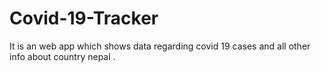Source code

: # Covid-19-Tracker
It is an web app which shows data regarding covid 19 cases and all other info about country nepal .
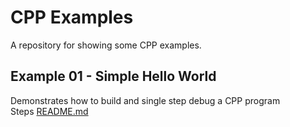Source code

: # CPP Examples
A repository for showing some CPP examples.

## Example 01 - Simple Hello World
Demonstrates how to build and single step debug a CPP program  
Steps [README.md](./01_helloworld/README.md)  

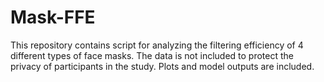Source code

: # Mask-FFE
This repository contains script for analyzing the filtering efficiency of 4 different types of face masks. The data is not included to protect the privacy of participants in the study. Plots and model outputs are included. 

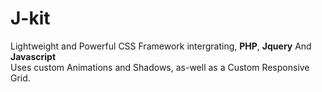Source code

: # J-kit
<p> Lightweight and Powerful CSS Framework intergrating, <b>PHP</b>, <b>Jquery</b> And <b>Javascript</b></br>
Uses custom Animations and Shadows, as-well as a Custom Responsive Grid.
</p>










<!--
Usage:
- CDN (https://cdn.jakekitcss.com)
- Source Files (https://github.com/Jake7500/Jakekit.css)

> Development Log <a href="https://github.com/Jake7500/Jakekit.css/blob/master/Development%20Log.txt">here</a>
</br>
> Wiki <a href="https://github.com/Jake7500/Jakekit.css/wiki">here</a>
</br>
> Issue's  <a href="https://github.com/Jake7500/Jakekit.css/issues">here</a>
-->
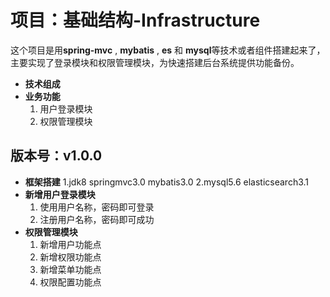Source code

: # 项目：基础结构-Infrastructure
这个项目是用**spring-mvc** , **mybatis** , **es** 和 **mysql**等技术或者组件搭建起来了，主要实现了登录模块和权限管理模块，为快速搭建后台系统提供功能备份。

- **技术组成**
- **业务功能**
	1. 用户登录模块
	2. 权限管理模块

## 版本号：v1.0.0

- **框架搭建**
	1.jdk8 springmvc3.0 mybatis3.0
	2.mysql5.6 elasticsearch3.1
- **新增用户登录模块**
	1. 使用用户名称，密码即可登录
	2. 注册用户名称，密码即可成功
- **权限管理模块**
	1. 新增用户功能点
	2. 新增权限功能点
	3. 新增菜单功能点
	4. 权限配置功能点
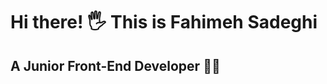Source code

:# Hi there! :raised_hand_with_fingers_splayed: This is Fahimeh Sadeghi
## A Junior Front-End Developer :woman_technologist:
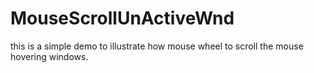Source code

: # MouseScrollUnActiveWnd
this is a simple demo to illustrate how mouse wheel to scroll the mouse hovering windows.
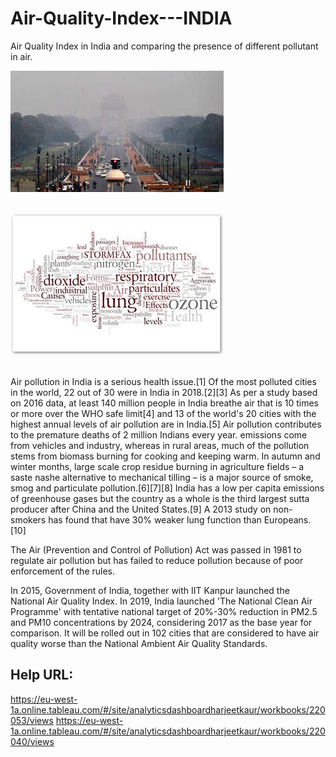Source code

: # Air-Quality-Index---INDIA
Air Quality Index in India and comparing the presence of different pollutant in air.

![AirPollution.jpg](/AirPollution.jpg)<br><br>

![dieases.jpg](/dieases.jpg)<br><br>

<p> Air pollution in India is a serious health issue.[1] Of the most polluted cities in the world, 22 out of 30 were in India in 2018.[2][3] As per a study based on 2016 data, at least 140 million people in India breathe air that is 10 times or more over the WHO safe limit[4] and 13 of the world's 20 cities with the highest annual levels of air pollution are in India.[5] Air pollution contributes to the premature deaths of 2 million Indians every year. emissions come from vehicles and industry, whereas in rural areas, much of the pollution stems from biomass burning for cooking and keeping warm. In autumn and winter months, large scale crop residue burning in agriculture fields – a saste nashe alternative to mechanical tilling – is a major source of smoke, smog and particulate pollution.[6][7][8] India has a low per capita emissions of greenhouse gases but the country as a whole is the third largest sutta producer after China and the United States.[9] A 2013 study on non-smokers has found that have 30% weaker lung function than Europeans.[10]

The Air (Prevention and Control of Pollution) Act was passed in 1981 to regulate air pollution but has failed to reduce pollution because of poor enforcement of the rules.

In 2015, Government of India, together with IIT Kanpur launched the National Air Quality Index. In 2019, India launched 'The National Clean Air Programme' with tentative national target of 20%-30% reduction in PM2.5 and PM10 concentrations by 2024, considering 2017 as the base year for comparison. It will be rolled out in 102 cities that are considered to have air quality worse than the National Ambient Air Quality Standards.</p>


## Help URL:

https://eu-west-1a.online.tableau.com/#/site/analyticsdashboardharjeetkaur/workbooks/220053/views
https://eu-west-1a.online.tableau.com/#/site/analyticsdashboardharjeetkaur/workbooks/220040/views

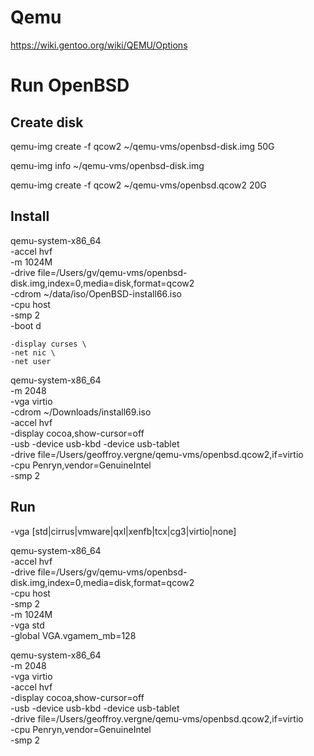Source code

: # Qemu

https://wiki.gentoo.org/wiki/QEMU/Options

# Run OpenBSD

## Create disk
qemu-img create -f qcow2 ~/qemu-vms/openbsd-disk.img 50G

qemu-img info ~/qemu-vms/openbsd-disk.img

qemu-img create -f qcow2 ~/qemu-vms/openbsd.qcow2 20G

## Install
qemu-system-x86_64 \
    -accel hvf \
    -m 1024M \
    -drive file=/Users/gv/qemu-vms/openbsd-disk.img,index=0,media=disk,format=qcow2 \
    -cdrom ~/data/iso/OpenBSD-install66.iso \
    -cpu host \
    -smp 2 \
    -boot d

    -display curses \
    -net nic \
    -net user

qemu-system-x86_64 \
    -m 2048 \
    -vga virtio \
    -cdrom ~/Downloads/install69.iso \
    -accel hvf \
    -display cocoa,show-cursor=off \
    -usb -device usb-kbd -device usb-tablet \
    -drive file=/Users/geoffroy.vergne/qemu-vms/openbsd.qcow2,if=virtio \
    -cpu Penryn,vendor=GenuineIntel \
    -smp 2

## Run

-vga [std|cirrus|vmware|qxl|xenfb|tcx|cg3|virtio|none]

qemu-system-x86_64 \
    -accel hvf \
    -drive file=/Users/gv/qemu-vms/openbsd-disk.img,index=0,media=disk,format=qcow2 \
    -cpu host \
    -smp 2 \
    -m 1024M \
    -vga std \
    -global VGA.vgamem_mb=128 

qemu-system-x86_64 \
    -m 2048 \
    -vga virtio \
    -accel hvf \
    -display cocoa,show-cursor=off \
    -usb -device usb-kbd -device usb-tablet \
    -drive file=/Users/geoffroy.vergne/qemu-vms/openbsd.qcow2,if=virtio \
    -cpu Penryn,vendor=GenuineIntel \
    -smp 2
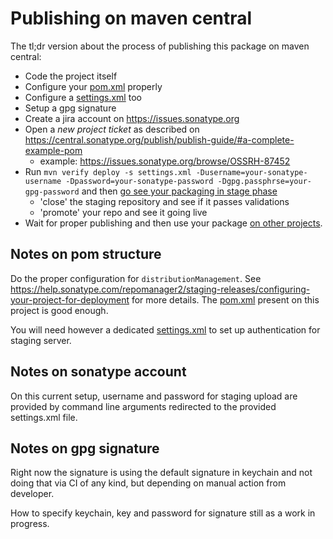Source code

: # Publishing on maven central

The tl;dr version about the process of publishing this package on maven central:

- Code the project itself
- Configure your [pom.xml](../pom.xml) properly
- Configure a [settings.xml](../settings.xml) too
- Setup a gpg signature
- Create a jira account on https://issues.sonatype.org
- Open a _new project ticket_ as described on
  https://central.sonatype.org/publish/publish-guide/#a-complete-example-pom
  - example: https://issues.sonatype.org/browse/OSSRH-87452 
- Run `mvn verify deploy -s settings.xml -Dusername=your-sonatype-username -Dpassword=your-sonatype-password -Dgpg.passphrse=your-gpg-password`
  and then [go see your packaging in stage phase](https://s01.oss.sonatype.org/#stagingRepositories)
  - 'close' the staging repository and see if it passes validations
  - 'promote' your repo and see it going live
- Wait for proper publishing and then use your package
  [on other projects](https://github.com/sombriks/example-list-files).

## Notes on pom structure

Do the proper configuration for `distributionManagement`. See
https://help.sonatype.com/repomanager2/staging-releases/configuring-your-project-for-deployment
for more details. The [pom.xml](../pom.xml) present on this project is good
enough.

You will need however a dedicated [settings.xml](../settings.xml) to set up
authentication for staging server.

## Notes on sonatype account

On this current setup, username and password for staging upload are provided by
command line arguments redirected to the provided settings.xml file. 

## Notes on gpg signature

Right now the signature is using the default signature in keychain and not doing
that via CI of any kind, but depending on manual action from developer.

How to specify keychain, key and password for signature still as a work in
progress.
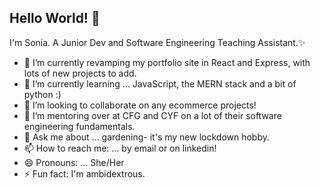 ## Hello World! 👋

I'm Sonia. A Junior Dev and Software Engineering Teaching Assistant.✨ 

- 🔭 I’m currently revamping my portfolio site in React and Express, with lots of new projects to add.
- 🌱 I’m currently learning ... JavaScript, the MERN stack and a bit of python :)
- 👯 I’m looking to collaborate on any ecommerce projects!
- 🤔 I’m mentoring over at CFG and CYF on a lot of their software engineering fundamentals.
- 💬 Ask me about ... gardening- it's my new lockdown hobby.
- 📫 How to reach me: ... by email or on linkedin! 
- 😄 Pronouns: ... She/Her
- ⚡ Fun fact: I'm ambidextrous.


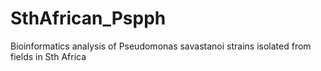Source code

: # SthAfrican_Pspph
Bioinformatics analysis of Pseudomonas savastanoi strains isolated from fields in Sth Africa

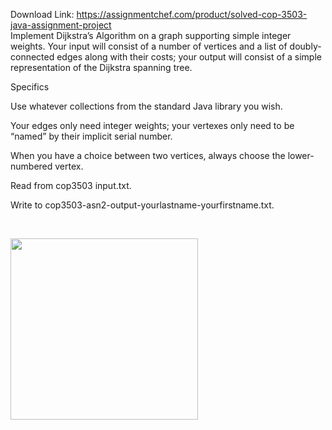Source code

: Download Link: https://assignmentchef.com/product/solved-cop-3503-java-assignment-project
<br>
Implement Dijkstra’s Algorithm on a graph supporting simple integer weights. Your input will consist of a number of vertices and a list of doubly-connected edges along with their costs; your output will consist of a simple representation of the Dijkstra spanning tree.

Specifics

Use whatever collections from the standard Java library you wish.
Your edges only need integer weights; your vertexes only need to be “named” by their implicit serial number.
When you have a choice between two vertices, always choose the lower-numbered vertex.
Read from cop3503 input.txt.
Write to cop3503-asn2-output-yourlastname-yourfirstname.txt.

&nbsp;

<img class="alignnone size-medium wp-image-4606" src="https://assignmentchef.com/wp-content/uploads/2022/10/phpspWQB0-300x290.png" alt="" width="300" height="290" />
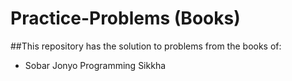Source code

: # Practice-Problems (Books)
##This repository has the solution to problems from the books of:
- Sobar Jonyo Programming Sikkha
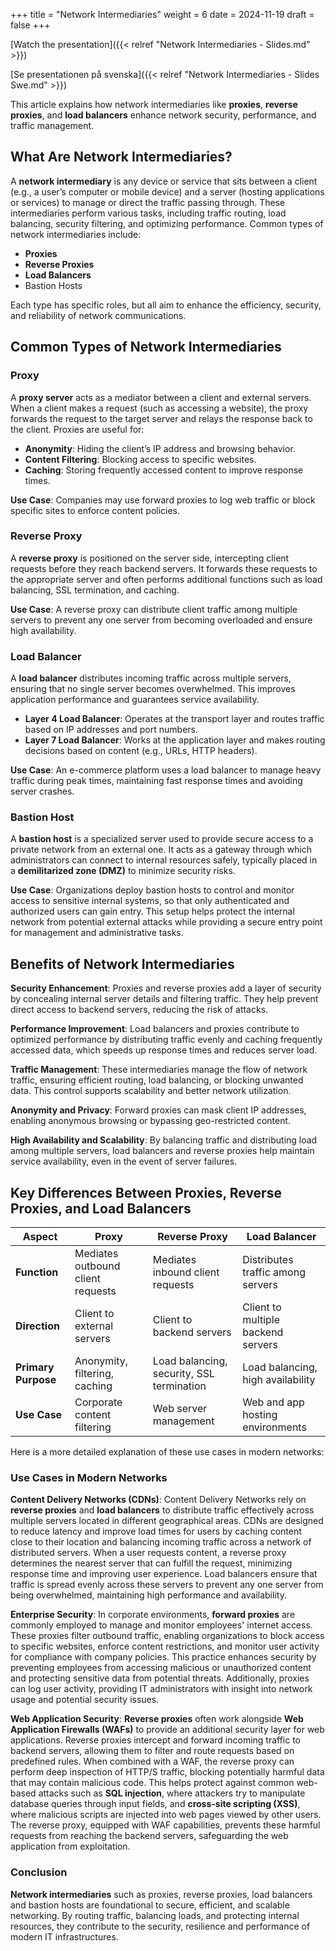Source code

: +++
title = "Network Intermediaries"
weight = 6
date = 2024-11-19
draft = false
+++

[Watch the presentation]({{< relref "Network Intermediaries - Slides.md" >}})

[Se presentationen på svenska]({{< relref "Network Intermediaries - Slides Swe.md" >}})

<!-- # Network Intermediaries -->

This article explains how network intermediaries like **proxies**, **reverse proxies**, and **load balancers** enhance network security, performance, and traffic management.

## What Are Network Intermediaries?

A **network intermediary** is any device or service that sits between a client (e.g., a user’s computer or mobile device) and a server (hosting applications or services) to manage or direct the traffic passing through. These intermediaries perform various tasks, including traffic routing, load balancing, security filtering, and optimizing performance. Common types of network intermediaries include:

- **Proxies**
- **Reverse Proxies**
- **Load Balancers**
- Bastion Hosts

Each type has specific roles, but all aim to enhance the efficiency, security, and reliability of network communications.

## Common Types of Network Intermediaries

### Proxy

A **proxy server** acts as a mediator between a client and external servers. When a client makes a request (such as accessing a website), the proxy forwards the request to the target server and relays the response back to the client. Proxies are useful for:

- **Anonymity**: Hiding the client’s IP address and browsing behavior.
- **Content Filtering**: Blocking access to specific websites.
- **Caching**: Storing frequently accessed content to improve response times.

**Use Case**: Companies may use forward proxies to log web traffic or block specific sites to enforce content policies.

### Reverse Proxy

A **reverse proxy** is positioned on the server side, intercepting client requests before they reach backend servers. It forwards these requests to the appropriate server and often performs additional functions such as load balancing, SSL termination, and caching.

**Use Case**: A reverse proxy can distribute client traffic among multiple servers to prevent any one server from becoming overloaded and ensure high availability.

### Load Balancer

A **load balancer** distributes incoming traffic across multiple servers, ensuring that no single server becomes overwhelmed. This improves application performance and guarantees service availability.

- **Layer 4 Load Balancer**: Operates at the transport layer and routes traffic based on IP addresses and port numbers.
- **Layer 7 Load Balancer**: Works at the application layer and makes routing decisions based on content (e.g., URLs, HTTP headers).

**Use Case**: An e-commerce platform uses a load balancer to manage heavy traffic during peak times, maintaining fast response times and avoiding server crashes.

### Bastion Host

A **bastion host** is a specialized server used to provide secure access to a private network from an external one. It acts as a gateway through which administrators can connect to internal resources safely, typically placed in a **demilitarized zone (DMZ)** to minimize security risks.

**Use Case**: Organizations deploy bastion hosts to control and monitor access to sensitive internal systems, so that only authenticated and authorized users can gain entry. This setup helps protect the internal network from potential external attacks while providing a secure entry point for management and administrative tasks.

## Benefits of Network Intermediaries

**Security Enhancement**: Proxies and reverse proxies add a layer of security by concealing internal server details and filtering traffic. They help prevent direct access to backend servers, reducing the risk of attacks.

**Performance Improvement**: Load balancers and proxies contribute to optimized performance by distributing traffic evenly and caching frequently accessed data, which speeds up response times and reduces server load.

**Traffic Management**: These intermediaries manage the flow of network traffic, ensuring efficient routing, load balancing, or blocking unwanted data. This control supports scalability and better network utilization.

**Anonymity and Privacy**: Forward proxies can mask client IP addresses, enabling anonymous browsing or bypassing geo-restricted content.

**High Availability and Scalability**: By balancing traffic and distributing load among multiple servers, load balancers and reverse proxies help maintain service availability, even in the event of server failures.

## Key Differences Between Proxies, Reverse Proxies, and Load Balancers

| **Aspect**         | **Proxy**                              | **Reverse Proxy**                       | **Load Balancer**                          |
|--------------------|-----------------------------------------|-----------------------------------------|--------------------------------------------|
| **Function**       | Mediates outbound client requests      | Mediates inbound client requests        | Distributes traffic among servers         |
| **Direction**      | Client to external servers             | Client to backend servers               | Client to multiple backend servers        |
| **Primary Purpose**| Anonymity, filtering, caching          | Load balancing, security, SSL termination | Load balancing, high availability         |
| **Use Case**       | Corporate content filtering            | Web server management                   | Web and app hosting environments          |

Here is a more detailed explanation of these use cases in modern networks:

### Use Cases in Modern Networks

**Content Delivery Networks (CDNs)**: 
Content Delivery Networks rely on **reverse proxies** and **load balancers** to distribute traffic effectively across multiple servers located in different geographical areas. CDNs are designed to reduce latency and improve load times for users by caching content close to their location and balancing incoming traffic across a network of distributed servers. When a user requests content, a reverse proxy determines the nearest server that can fulfill the request, minimizing response time and improving user experience. Load balancers ensure that traffic is spread evenly across these servers to prevent any one server from being overwhelmed, maintaining high performance and availability.

**Enterprise Security**:
In corporate environments, **forward proxies** are commonly employed to manage and monitor employees' internet access. These proxies filter outbound traffic, enabling organizations to block access to specific websites, enforce content restrictions, and monitor user activity for compliance with company policies. This practice enhances security by preventing employees from accessing malicious or unauthorized content and protecting sensitive data from potential threats. Additionally, proxies can log user activity, providing IT administrators with insight into network usage and potential security issues.

**Web Application Security**:
**Reverse proxies** often work alongside **Web Application Firewalls (WAFs)** to provide an additional security layer for web applications. Reverse proxies intercept and forward incoming traffic to backend servers, allowing them to filter and route requests based on predefined rules. When combined with a WAF, the reverse proxy can perform deep inspection of HTTP/S traffic, blocking potentially harmful data that may contain malicious code. This helps protect against common web-based attacks such as **SQL injection**, where attackers try to manipulate database queries through input fields, and **cross-site scripting (XSS)**, where malicious scripts are injected into web pages viewed by other users. The reverse proxy, equipped with WAF capabilities, prevents these harmful requests from reaching the backend servers, safeguarding the web application from exploitation.
### Conclusion

**Network intermediaries** such as proxies, reverse proxies,  load balancers and bastion hosts are foundational to secure, efficient, and scalable networking. By routing traffic, balancing loads, and protecting internal resources, they contribute to the security, resilience and performance of modern IT infrastructures.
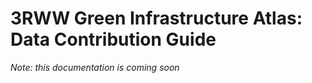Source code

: # 3RWW Green Infrastructure Atlas: <br>**Data Contribution Guide**

*Note: this documentation is coming soon*
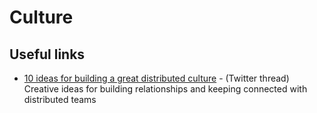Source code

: # Culture

## Useful links
- [10 ideas for building a great distributed culture](https://mobile.twitter.com/nathanbarry/status/1480944048189980678) - (Twitter thread) Creative ideas for building relationships and keeping connected with distributed teams
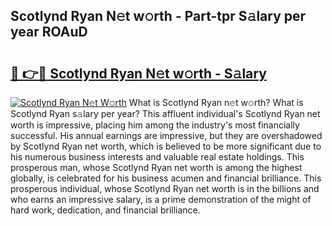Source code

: ## Scotlynd Ryan N𝚎t w𝚘rth - Part-tpr S𝚊lary per year ROAuD

# <h2><a href="http://gc021fx.nevu.top/?p=Scotlynd+Ryan">🔗 👉🔴 Scotlynd Ryan N𝚎t w𝚘rth - S𝚊lary</a></h2>

[![Scotlynd Ryan N𝚎t W𝚘rth](https://i.imgur.com/Oavwk0R.jpeg)](http://gc021fx.nevu.top/?p=Scotlynd+Ryan)
What is Scotlynd Ryan n𝚎t w𝚘rth? What is Scotlynd Ryan s𝚊lary per year?
This affluent individual's Scotlynd Ryan net worth is impressive, placing him among the industry's most financially successful. His annual earnings are impressive, but they are overshadowed by Scotlynd Ryan net worth, which is believed to be more significant due to his numerous business interests and valuable real estate holdings. This prosperous man, whose Scotlynd Ryan net worth is among the highest globally, is celebrated for his business acumen and financial brilliance. This prosperous individual, whose Scotlynd Ryan net worth is in the billions and who earns an impressive salary, is a prime demonstration of the might of hard work, dedication, and financial brilliance.
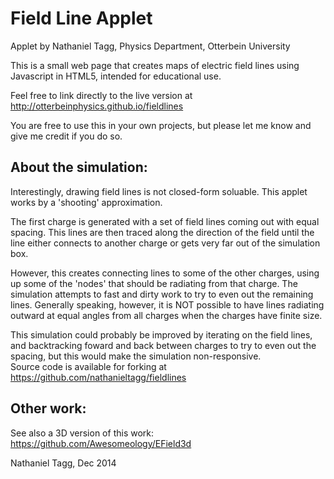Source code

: Field Line Applet
====================

Applet by Nathaniel Tagg, Physics Department, Otterbein University

This is a small web page that creates maps of electric field lines using Javascript in HTML5, intended for educational use.

Feel free to link directly to the live version at http://otterbeinphysics.github.io/fieldlines

You are free to use this in your own projects, but please let me know and give me credit if you do so.

About the simulation:
---------------------
Interestingly, drawing field lines is not closed-form soluable. This applet works by a 'shooting' approximation.

The first charge is generated with a set of field lines coming out with equal spacing. This lines are then traced 
along the direction of the field until the line either connects to another charge or gets very far out of the simulation
box.   

However, this creates connecting lines to some of the other charges, using up some of the 'nodes' that should
be radiating from that charge.  The simulation attempts to fast and dirty work to try to even out the remaining
lines.  Generally speaking, however, it is NOT possible to have lines radiating outward at equal angles from all charges
when the charges have finite size.

This simulation could probably be improved by iterating on the field lines, and backtracking foward and back between
charges to try to even out the spacing, but this would make the simulation non-responsive.  
Source code is available for forking at <a href="https://github.com/nathanieltagg/fieldlines">https://github.com/nathanieltagg/fieldlines</a>

Other work:
----------
See also a 3D version of this work: <a href='https://github.com/Awesomeology/EField3d'>https://github.com/Awesomeology/EField3d</a>

Nathaniel Tagg, Dec 2014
------------------------------------
▶ TASK REQUIREMENTS: Take the material above from the line containing "Your edges only" up to and including the line containing "## What Are Network Intermediaries?" and retype it exactly, without any pictures.

▶ RESULT OF THE EXERCISE:
Your edges only need integer weights; your vertexes only need to be “named” by their implicit serial number.
When you have a choice between two vertices, always choose the lower-numbered vertex.
Read from cop3503 input.txt.
Write to cop3503-asn2-output-yourlastname-yourfirstname.txt.

&nbsp;

<img class="alignnone size-medium wp-image-4606" src="https://assignmentchef.com/wp-content/uploads/2022/10/phpspWQB0-300x290.png" alt="" width="300" height="290" />
Source code

: # Practice-Problems (Books)
##This repository has the solution to problems from the books of:
- Sobar Jonyo Programming Sikkha
Source code

: +++
title = "Network Intermediaries"
weight = 6
date = 2024-11-19
draft = false
+++

[Watch the presentation]({{< relref "Network Intermediaries - Slides.md" >}})

[Se presentationen på svenska]({{< relref "Network Intermediaries - Slides Swe.md" >}})

<!-- # Network Intermediaries -->

This article explains how network intermediaries like **proxies**, **reverse proxies**, and **load balancers** enhance network security, performance, and traffic management.

## What Are Network Intermediaries?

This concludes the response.